Goldman Sachs is laying off fewer employees than feared, but the cut is still a deep one.
The global investment bank is letting go of as many as 3,200 employees starting Wednesday, according to a person with knowledge of the firm’s plans.
That amounts to 6.5% of the 49,100 employees Goldman had in October, which is below the 8% reported last month as the upper end of possible cuts.
The final figure, reported earlier by Bloomberg, is a result of internal discussions between business heads and top management over the last month, said the person, who declined to be identified speaking about personnel decisions.
Goldman CEO David Solomon kicked off Wall Street’s layoff season in September and then opted to enact the industry’s deepest cuts so far. Bank employee levels swelled over the last two years in response to a boom in deals and trading activity, but the good times didn’t last: IPO issuance plunged 94% last year because of suddenly inhospitable markets, according to SIFMA data.
Now, with concerns that the economy will slow further this year, Goldman is pulling back on head count in case stock and bond issuance and mergers don’t rebound.
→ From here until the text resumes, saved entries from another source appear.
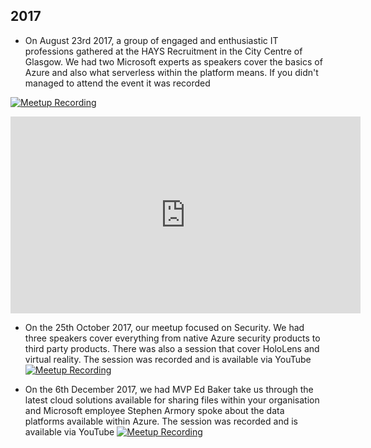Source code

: ## 2017

* On August 23rd 2017, a group of engaged and enthusiastic IT professions gathered at the HAYS Recruitment in the City Centre of Glasgow.  We had two Microsoft experts as speakers cover the basics of Azure and also what serverless within the platform means.  If you didn't managed to attend the event it was recorded

[![Meetup Recording](/img/meeting-recording.png)](https://youtu.be/0yub7gseB8w "Glasgow Azure User Group August 2017 meetup - Click to Watch!")
<center><iframe width="560" height="315" src="https://www.youtube.com/embed/0yub7gseB8w?start=401" frameborder="0" allow="accelerometer; autoplay; encrypted-media; gyroscope; picture-in-picture" allowfullscreen></iframe></center>

* On the 25th October 2017, our meetup focused on Security.  We had three speakers cover everything from native Azure security products to third party products.  There was also a session that cover HoloLens and virtual reality.   The session was recorded and is available via YouTube
[![Meetup Recording](/img/meeting-recording.png)](https://youtu.be/08O6dkZytHY "Glasgow Azure User Group October 2017 meetup - Click to Watch!")


* On the 6th December 2017, we had MVP Ed Baker take us through the latest cloud solutions available for sharing files within your organisation and Microsoft employee Stephen Armory spoke about the data platforms available within Azure.  The session was recorded and is available via YouTube
[![Meetup Recording](/img/meeting-recording.png)](https://youtu.be/rKbheatZRl4 "Glasgow Azure User Group December 2017 meetup - Click to Watch!")
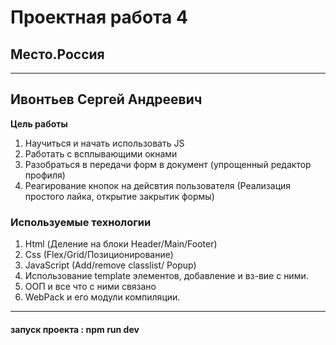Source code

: # Проектная работа 4 
## Место.Россия 
______
## Ивонтьев Сергей Андреевич 
__Цель работы__
1. Научиться и начать использовать JS 
2. Работать с всплывающими окнами
3. Разобраться в передачи форм в документ (упрощенный редактор профиля)
4. Реагирование кнопок на дейсвтия пользователя (Реализация простого лайка, открытие закрытик формы)
### Используемые технологии
1. Html (Деление на блоки Header/Main/Footer)
2. Css (Flex/Grid/Позиционирование)
3. JavaScript (Add/remove classlist/ Popup)
4. Использование template элементов, добавление и вз-вие с ними. 
5. OOП и все что с ними связано
6. WebPack и его модули компиляции.
____
#### запуск проекта : __npm run dev__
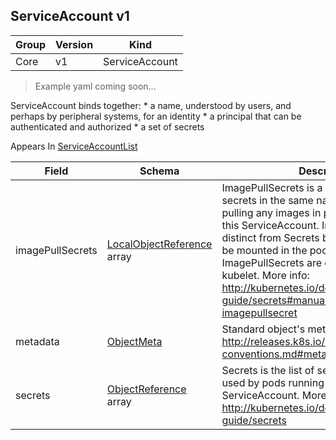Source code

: ## ServiceAccount v1

Group        | Version     | Kind
------------ | ---------- | -----------
Core | v1 | ServiceAccount

> Example yaml coming soon...



ServiceAccount binds together: * a name, understood by users, and perhaps by peripheral systems, for an identity * a principal that can be authenticated and authorized * a set of secrets

<aside class="notice">
Appears In  <a href="#serviceaccountlist-v1">ServiceAccountList</a> </aside>

Field        | Schema     | Description
------------ | ---------- | -----------
imagePullSecrets | [LocalObjectReference](#localobjectreference-v1) array | ImagePullSecrets is a list of references to secrets in the same namespace to use for pulling any images in pods that reference this ServiceAccount. ImagePullSecrets are distinct from Secrets because Secrets can be mounted in the pod, but ImagePullSecrets are only accessed by the kubelet. More info: http://kubernetes.io/docs/user-guide/secrets#manually-specifying-an-imagepullsecret
metadata | [ObjectMeta](#objectmeta-v1) | Standard object's metadata. More info: http://releases.k8s.io/HEAD/docs/devel/api-conventions.md#metadata
secrets | [ObjectReference](#objectreference-v1) array | Secrets is the list of secrets allowed to be used by pods running using this ServiceAccount. More info: http://kubernetes.io/docs/user-guide/secrets

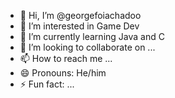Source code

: - 👋 Hi, I’m @georgefoiachadoo
- 👀 I’m interested in Game Dev
- 🌱 I’m currently learning Java and C
- 💞️ I’m looking to collaborate on ...
- 📫 How to reach me ...
- 😄 Pronouns: He/him
- ⚡ Fun fact: ...

<!---
georgefoiachadoo/georgefoiachadoo is a ✨ special ✨ repository because its `README.md` (this file) appears on your GitHub profile.
You can click the Preview link to take a look at your changes.
--->
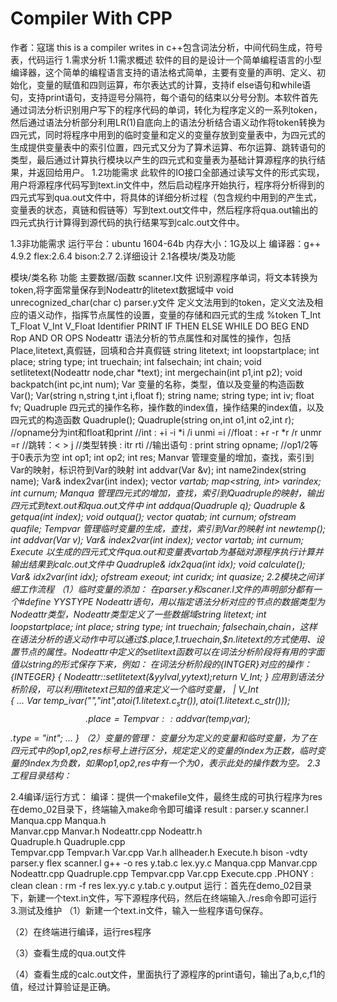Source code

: # Compiler With CPP
作者：寇瑞
this is a compiler writes in c++包含词法分析，中间代码生成，符号表，代码运行
1.需求分析
1.1需求概述
	软件的目的是设计一个简单编程语言的小型编译器，这个简单的编程语言支持的语法格式简单，主要有变量的声明、定义、初始化，变量的赋值和四则运算，布尔表达式的计算，支持if else语句和while语句，支持print语句，支持逗号分隔符，每个语句的结束以分号分割。本软件首先通过词法分析识别用户写下的程序代码的单词，转化为程序定义的一系列token，然后通过语法分析部分利用LR(1)自底向上的语法分析结合语义动作将token转换为四元式，同时将程序中用到的临时变量和定义的变量存放到变量表中，为四元式的生成提供变量表中的索引位置，四元式又分为了算术运算、布尔运算、跳转语句的类型，最后通过计算执行模块以产生的四元式和变量表为基础计算源程序的执行结果，并返回给用户。
1.2功能需求
	此软件的IO接口全部通过读写文件的形式实现，用户将源程序代码写到text.in文件中，然后启动程序开始执行，程序将分析得到的四元式写到qua.out文件中，将具体的详细分析过程（包含规约中用到的产生式，变量表的状态，真链和假链等）写到text.out文件中，然后程序将qua.out输出的四元式执行计算得到源代码的执行结果写到calc.out文件中。

1.3非功能需求
	运行平台：ubuntu 1604-64b 
	内存大小：1G及以上
	编译器：g++ 4.9.2
	flex:2.6.4 bison:2.7
2.详细设计
2.1各模块/类及功能

模块/类名称
功能
主要数据/函数
scanner.l文件
识别源程序单词，将文本转换为token,将字面常量保存到Nodeattr的litetext数据域中
void unrecognized_char(char c)
parser.y文件
定义文法用到的token，定义文法及相应的语义动作，指挥节点属性的设置，变量的存储和四元式的生成
%token T_Int T_Float V_Int V_Float Identifier PRINT IF THEN ELSE WHILE DO BEG END Rop AND OR OPS
Nodeattr
语法分析的节点属性和对属性的操作，包括Place,litetext,真假链，回填和合并真假链
string litetext;
int loopstartplace;
int place;
string type;
int truechain;
int falsechain;
int chain;
void setlitetext(Nodeattr node,char *text);
int mergechain(int p1,int p2);
void backpatch(int pc,int num);
Var
变量的名称，类型，值以及变量的构造函数
Var();
Var(string n,string t,int i,float f);
string name;
string type;
int iv;
float fv;
Quadruple
四元式的操作名称，操作数的index值，操作结果的index值，以及四元式的构造函数
Quadruple();
Quadruple(string on,int o1,int o2,int r);
//opname分为int和float和print
//int   :  +i -i *i /i unmi =i
//float :  +r -r *r /r unmr =r
//跳转：< > j
//类型转换 : itr rti
//输出语句 : print
string opname;
//op1/2等于0表示为空
int op1;
int op2;
int res;
Manvar
管理变量的增加，查找，索引到Var的映射，标识符到Var的映射
int addvar(Var &v);
int name2index(string name);
Var& index2var(int index);
vector<Var> vartab;
map<string, int> varindex;
int curnum;
Manqua
管理四元式的增加，查找，索引到Quadruple的映射，输出四元式到text.out和qua.out文件中
int addqua(Quadruple q);
Quadruple & getqua(int index);
void outqua();
vector<Quadruple> quatab;
int curnum;
ofstream quafile;
Tempvar
管理临时变量的生成，查找，索引到Var的映射 
int newtemp();
int addvar(Var v);
Var& index2var(int index);
vector<Var> vartab;
int curnum;
Execute
以生成的四元式文件qua.out和变量表vartab为基础对源程序执行计算并输出结果到calc.out文件中
Quadruple& idx2qua(int idx);
void calculate();
Var& idx2var(int idx);
ofstream exeout;
int curidx;
int quasize;
2.2模块之间详细工作流程
（1）临时变量的添加：
在parser.y和scaner.l文件的声明部分都有一个#define YYSTYPE Nodeattr语句，用以指定语法分析对应的节点的数据类型为Nodeattr类型，Nodeattr类型定义了一些数据域string litetext; int loopstartplace; int place; string type; int truechain; falsechain,chain，这样在语法分析的语义动作中可以通过$$.place,$1.truechain,$n.litetext的方式使用、设置节点的属性。Nodeattr中定义的setlitext函数可以在词法分析阶段将有用的字面值以string的形式保存下来，例如：
在词法分析阶段的{INTGER}对应的操作：
{INTEGER}       	{ Nodeattr::setlitetext(&yylval,yytext);return V_Int; }
应用到语法分析阶段，可以利用litetext已知的值来定义一个临时变量，
|   V_Int	
{
	...
	Var temp_ivar("","int",atoi($1.litetext.c_str()),atoi($1.litetext.c_str()));
	$$.place = Tempvar::addvar(temp_ivar);
	$$.type = "int";
	...
}
（2）变量的管理：
变量分为定义的变量和临时变量，为了在四元式中的op1,op2,res标号上进行区分，规定定义的变量的index为正数，临时变量的index为负数，如果op1,op2,res中有一个为0，表示此处的操作数为空。
2.3工程目录结构：

2.4编译/运行方式：
编译：提供一个makefile文件，最终生成的可执行程序为res
在demo_02目录下，终端输入make命令即可编译
result : parser.y scanner.l Manqua.cpp Manqua.h \
 Manvar.cpp Manvar.h Nodeattr.cpp Nodeattr.h \
Quadruple.h Quadruple.cpp \
	Tempvar.cpp Tempvar.h Var.cpp Var.h allheader.h Execute.h
		bison -vdty parser.y
		flex scanner.l
		g++ -o res y.tab.c lex.yy.c Manqua.cpp Manvar.cpp Nodeattr.cpp Quadruple.cpp Tempvar.cpp Var.cpp Execute.cpp
.PHONY : clean
clean :
	rm -f res lex.yy.c y.tab.c y.output
运行：首先在demo_02目录下，新建一个text.in文件，写下源程序代码，然后在终端输入./res命令即可运行
3.测试及维护
（1）新建一个text.in文件，输入一些程序语句保存。

（2）在终端进行编译，运行res程序

（3）查看生成的qua.out文件

（4）查看生成的calc.out文件，里面执行了源程序的print语句，输出了a,b,c,f1的值，经过计算验证是正确。


  
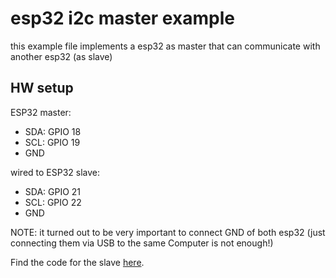 # esp32 i2c master example

this example file implements a esp32 as master that can communicate with another esp32 (as slave)

## HW setup

ESP32 master:
* SDA: GPIO 18
* SCL: GPIO 19
* GND

wired to ESP32 slave:
* SDA: GPIO 21
* SCL: GPIO 22
* GND

NOTE: it turned out to be very important to connect GND of both esp32 (just connecting them via USB to the same Computer is not enough!)

Find the code for the slave [here](https://github.com/juri117/esp32_i2c_slave).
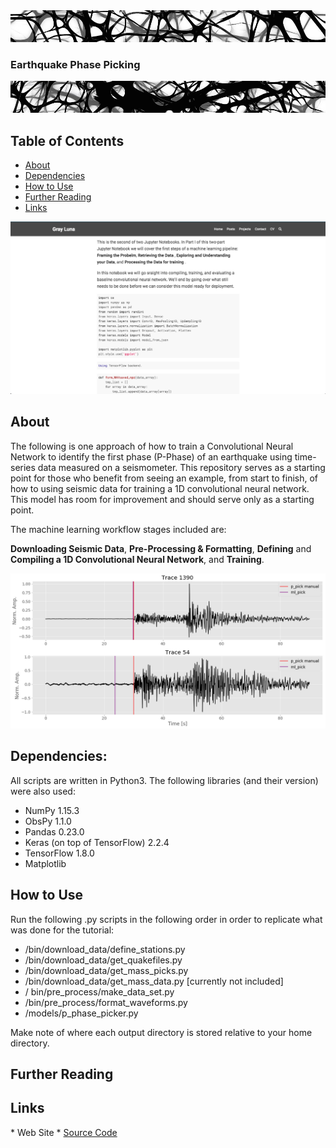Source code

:<!-- ---
# P_Phase_Picker
--- -->

<img src="./imgs/Neurons-Network_T.jpg">

<p align ="center"> 
    <h3>Earthquake Phase Picking</h3>
</p>

<img src="./imgs/Neurons-Network_B.jpg">  


<h2>Table of Contents</h2>  

* [About](#about)  
* [Dependencies](#dependencies)  
* [How to Use](#how)  
* [Further Reading](#reading)  
* [Links](#links)  


<img src="./imgs/tutorial_screenshot.png">


<h2><a name="about">About</a></h2>  
The following is one approach of how to train a Convolutional Neural Network to identify the first phase (P-Phase) of an earthquake using time-series data measured on a seismometer. This repository serves as a starting point for those who benefit from seeing an example, from start to finish, of how to using seismic data for training a 1D convolutional neural network. This model has room for improvement and should serve only as a starting point.  

The machine learning workflow stages included are:  

<b>Downloading Seismic Data</b>, <b>Pre-Processing & Formatting</b>, <b>Defining</b> and <b>Compiling a 1D Convolutional Neural Network</b>, and <b>Training</b>.  


<img src="./imgs/example_waveforms.png">


<h2><a name="dependencies">Dependencies:</a></h2>  
All scripts are written in Python3. The following libraries (and their version) were also used:  

* NumPy 1.15.3  
* ObsPy 1.1.0  
* Pandas 0.23.0  
* Keras (on top of TensorFlow)  2.2.4  
* TensorFlow 1.8.0  
* Matplotlib  

<h2><a name="how">How to Use</a></h2>  
Run the following .py scripts in the following order in order to replicate what was done for the tutorial:  

* /bin/download_data/define_stations.py  
* /bin/download_data/get_quakefiles.py  
* /bin/download_data/get_mass_picks.py  
* /bin/download_data/get_mass_data.py [currently not included]  
* / bin/pre_process/make_data_set.py  
* /bin/pre_process/format_waveforms.py  
* /models/p_phase_picker.py  


Make note of where each output directory is stored relative to your home directory. 

<h2><a name="reading">Further Reading</a></h2> 

<h2><a name="links">Links</a></h2>  
* Web Site  
* <a href = "https://github.com/ngrayluna/P_Phase_Picker">Source Code</a>  




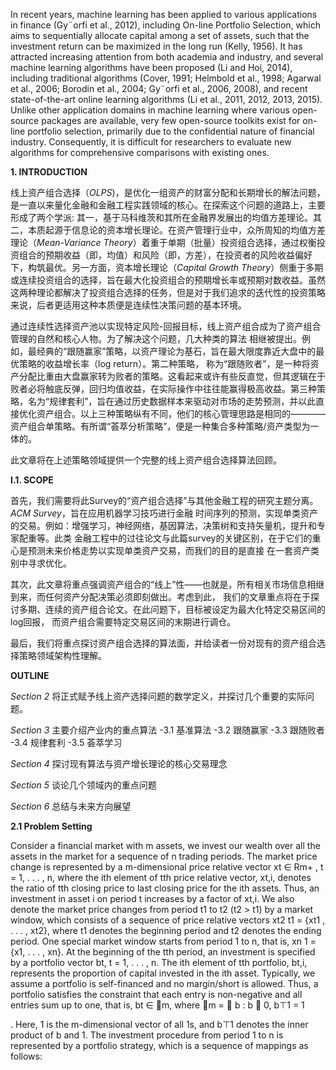In recent years, machine learning has been applied to various applications in finance (Gy¨orfi et al.,
2012), including On-line Portfolio Selection, which aims to sequentially allocate capital among a
set of assets, such that the investment return can be maximized in the long run (Kelly, 1956). It
has attracted increasing attention from both academia and industry, and several machine learning
algorithms have been proposed (Li and Hoi, 2014), including traditional algorithms (Cover, 1991;
Helmbold et al., 1998; Agarwal et al., 2006; Borodin et al., 2004; Gy¨orfi et al., 2006, 2008), and
recent state-of-the-art online learning algorithms (Li et al., 2011, 2012, 2013, 2015). Unlike other
application domains in machine learning where various open-source packages are available, very
few open-source toolkits exist for on-line portfolio selection, primarily due to the confidential
nature of financial industry. Consequently, it is difficult for researchers to evaluate new algorithms
for comprehensive comparisons with existing ones.

**1. INTRODUCTION** 

线上资产组合选择（*OLPS*)，是优化一组资产的财富分配和长期增长的解法问题，是一直以来量化金融和金融工程实践领域的核心。在探索这个问题的道路上，主要形成了两个学派: 其一，基于马科维茨和其所在金融界发展出的均值方差理论。其二，本质起源于信息论的资本增长理论。在资产管理行业中，众所周知的均值方差理论（*Mean-Variance Theory*）着重于单期（批量）投资组合选择，通过权衡投资组合的预期收益（即，均值）和风险（即，方差），在投资者的风险收益偏好下，构筑最优。另一方面，资本增长理论（*Capital Growth Theory*）侧重于多期或连续投资组合的选择，旨在最大化投资组合的预期增长率或预期对数收益。虽然这两种理论都解决了投资组合选择的任务，但是对于我们追求的迭代性的投资策略来说，后者更适用这种本质便是连续性决策问题的基本环境。

通过连续性选择资产池以实现特定风险-回报目标，线上资产组合成为了资产组合管理的自然和核心人物。为了解决这个问题，几大种类的算法
相继被提出。例如，最经典的“跟随赢家”策略，以资产理论为基石，旨在最大限度靠近大盘中的最优策略的收益增长率（log return）。第二种策略，
称为“跟随败者”，是一种将资产分配比重由大盘赢家转为败者的策略。这看起来或许有些反直觉，但其逻辑在于败者必将触底反弹，回归均值收益，在实际操作中往往能赢得极高收益。第三种策略，名为“规律套利”，旨在通过历史数据样本来驱动对市场的走势预测，并以此直接优化资产组合。以上三种策略纵有不同，他们的核心管理思路是相同的————资产组合单策略。有所谓“荟萃分析策略”，便是一种集合多种策略/资产类型为一体的。

此文章将在上述策略领域提供一个完整的线上资产组合选择算法回顾。


**I.1. SCOPE**

首先，我们需要将此Survey的“资产组合选择”与其他金融工程的研究主题分离。*ACM Survey*，旨在应用机器学习技巧进行金融
时间序列的预测，实现单类资产的交易。例如：增强学习，神经网络，基因算法，决策树和支持矢量机，提升和专家配重等。此类
金融工程中的过往论文与此篇survey的关键区别，在于它们的重心是预测未来价格走势以实现单类资产交易，而我们的目的是直接
在一套资产类别中寻求优化。

其次，此文章将重点强调资产组合的“线上”性——也就是，所有相关市场信息相继到来，而任何资产分配决策必须即刻做出。考虑到此，
我们的文章重点将在于探讨多期、连续的资产组合论文。在此问题下，目标被设定为最大化特定交易区间的log回报，
而资产组合需要特定交易区间的末期进行调仓。

最后，我们将重点探讨资产组合选择的算法面，并给读者一份对现有的资产组合选择策略领域架构性理解。

**OUTLINE**

*Section 2* 将正式赋予线上资产选择问题的数学定义，并探讨几个重要的实际问题。

*Section 3* 主要介绍产业内的重点算法
-3.1 基准算法
-3.2 跟随赢家
-3.3 跟随败者
-3.4 规律套利
-3.5 荟萃学习

*Section 4* 探讨现有算法与资产增长理论的核心交易理念

*Section 5* 谈论几个领域内的重点问题

*Section 6* 总结与未来方向展望

**2.1 Problem Setting**

Consider a financial market with m assets, we invest our wealth over all the assets in the market
for a sequence of n trading periods. The market price change is represented by a m-dimensional
price relative vector xt ∈ Rm+ , t = 1, . . . , n, where the ith element of tth price relative vector, xt,i,
denotes the ratio of tth closing price to last closing price for the ith assets. Thus, an investment
in asset i on period t increases by a factor of xt,i. We also denote the market price changes from
period t1 to t2 (t2 > t1) by a market window, which consists of a sequence of price relative vectors
xt2
t1 = {xt1 , . . . , xt2}, where t1 denotes the beginning period and t2 denotes the ending period. One
special market window starts from period 1 to n, that is, xn
1 = {x1, . . . , xn}.
At the beginning of the tth period, an investment is specified by a portfolio vector bt, t =
1, . . . , n. The ith element of tth portfolio, bt,i, represents the proportion of capital invested in the
ith asset. Typically, we assume a portfolio is self-financed and no margin/short is allowed. Thus, a
portfolio satisfies the constraint that each entry is non-negative and all entries sum up to one, that
is, bt ∈ m, where m =

b : b  0, b⊤1 = 1
	
. Here, 1 is the m-dimensional vector of all 1s,
and b⊤1 denotes the inner product of b and 1. The investment procedure from period 1 to n is
represented by a portfolio strategy, which is a sequence of mappings as follows:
Solomon is also scaling back his ambitions in consumer banking, resulting in part of the layoffs.
Other investment banks are adopting a “wait and see” attitude in the coming weeks. If revenues are tracking below estimates in February and March, the industry could cut more workers, said a person with knowledge of a leading Wall Street firm’s internal processes.
“If things haven’t gotten better in the first quarter, we’ll have more changes,” said compensation consultant Alan Johnson. “You can’t have these expensive people sitting around with nothing to do.”
Goldman’s move follows smaller cuts from Morgan Stanley, Citigroup and Barclays in recent months. Beleaguered Credit Suisse, which is in the midst of a restructuring, has said it would cut 2,700 employees in the last three months of 2022 and aims to remove a total of 9,000 positions by 2025.
Meanwhile, Goldman is still moving forward with plans to hire junior bankers and in other areas as needed, the source said.